Source texts of formatted documents:
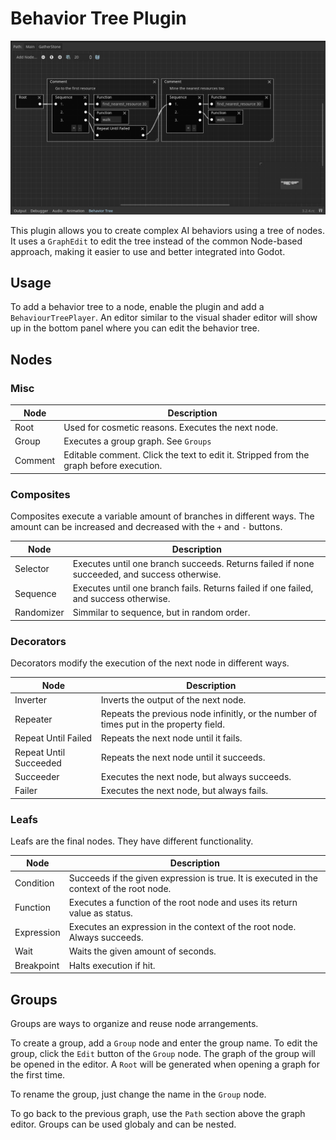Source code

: # Behavior Tree Plugin

![screenshot](screenshot.png)

This plugin allows you to create complex AI behaviors using a tree of nodes.
It uses a `GraphEdit` to edit the tree instead of the common Node-based approach, making it easier to use and better integrated into Godot.

## Usage

To add a behavior tree to a node, enable the plugin and add a `BehaviourTreePlayer`. An editor similar to the visual shader editor will show up in the bottom panel where you can edit the behavior tree.

## Nodes

### Misc

|Node|Description|
|-|-|
|Root|Used for cosmetic reasons. Executes the next node.|
|Group|Executes a group graph. See `Groups`|
|Comment|Editable comment. Click the text to edit it. Stripped from the graph before execution.|

### Composites

Composites execute a variable amount of branches in different ways. The amount can be increased and decreased with the `+` and `-` buttons.

|Node|Description|
|-|-|
|Selector|Executes until one branch succeeds. Returns failed if none succeeded, and success otherwise.|
|Sequence|Executes until one branch fails. Returns failed if one failed, and success otherwise.|
|Randomizer|Simmilar to sequence, but in random order.|

### Decorators

Decorators modify the execution of the next node in different ways.

|Node|Description|
|-|-|
|Inverter|Inverts the output of the next node.|
|Repeater|Repeats the previous node infinitly, or the number of times put in the property field.|
|Repeat Until Failed|Repeats the next node until it fails.|
|Repeat Until Succeeded|Repeats the next node until it succeeds.|
|Succeeder|Executes the next node, but always succeeds.|
|Failer|Executes the next node, but always fails.|

### Leafs

Leafs are the final nodes. They have different functionality.

|Node|Description|
|-|-|
|Condition|Succeeds if the given expression is true. It is executed in the context of the root node.|
|Function|Executes a function of the root node and uses its return value as status.|
|Expression|Executes an expression in the context of the root node. Always succeeds.|
|Wait|Waits the given amount of seconds.|
|Breakpoint|Halts execution if hit.|

## Groups

Groups are ways to organize and reuse node arrangements.

To create a group, add a `Group` node and enter the group name. To edit the group, click the `Edit` button of the `Group` node. The graph of the group will be opened in the editor. A `Root` will be generated when opening a graph for the first time.

To rename the group, just change the name in the `Group` node.

To go back to the previous graph, use the `Path` section above the graph editor. Groups can be used globaly and can be nested.
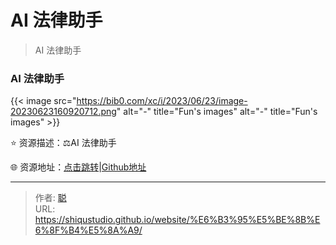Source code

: # AI 法律助手


>AI 法律助手

<!--more-->

### AI 法律助手

{{< image src="https://bib0.com/xc/i/2023/06/23/image-20230623160920712.png" alt="-"  title="Fun's images" alt="-"  title="Fun's images" >}}    

⭐️  资源描述：⚖️AI 法律助手

🌐 资源地址：[点击跳转](https://law.ai2045.com/)|[Github地址](https://github.com/lvwzhen/law-cn-ai)


---

> 作者: [聪](/about)  
> URL: https://shiqustudio.github.io/website/%E6%B3%95%E5%BE%8B%E6%8F%B4%E5%8A%A9/  

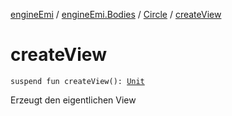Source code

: [engineEmi](../../index.md) / [engineEmi.Bodies](../index.md) / [Circle](index.md) / [createView](./create-view.md)

# createView

`suspend fun createView(): `[`Unit`](https://kotlinlang.org/api/latest/jvm/stdlib/kotlin/-unit/index.html)

Erzeugt den eigentlichen View

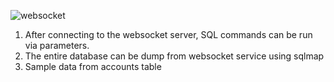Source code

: ![websocket](https://github.com/0xTabun/Others/assets/144548207/e3278564-9e3b-4284-be86-4459e13726cf)
1. After connecting to the websocket server, SQL commands can be run via parameters.
2. The entire database can be dump from websocket service using sqlmap
3. Sample data from accounts table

Task prompt: Check all the records above and select each line where the string "previous" is found.

Written answer:
|Repeater|Repeats the previous node infinitly, or the number of times put in the property field.|
To go back to the previous graph, use the `Path` section above the graph editor. Groups can be used globaly and can be nested.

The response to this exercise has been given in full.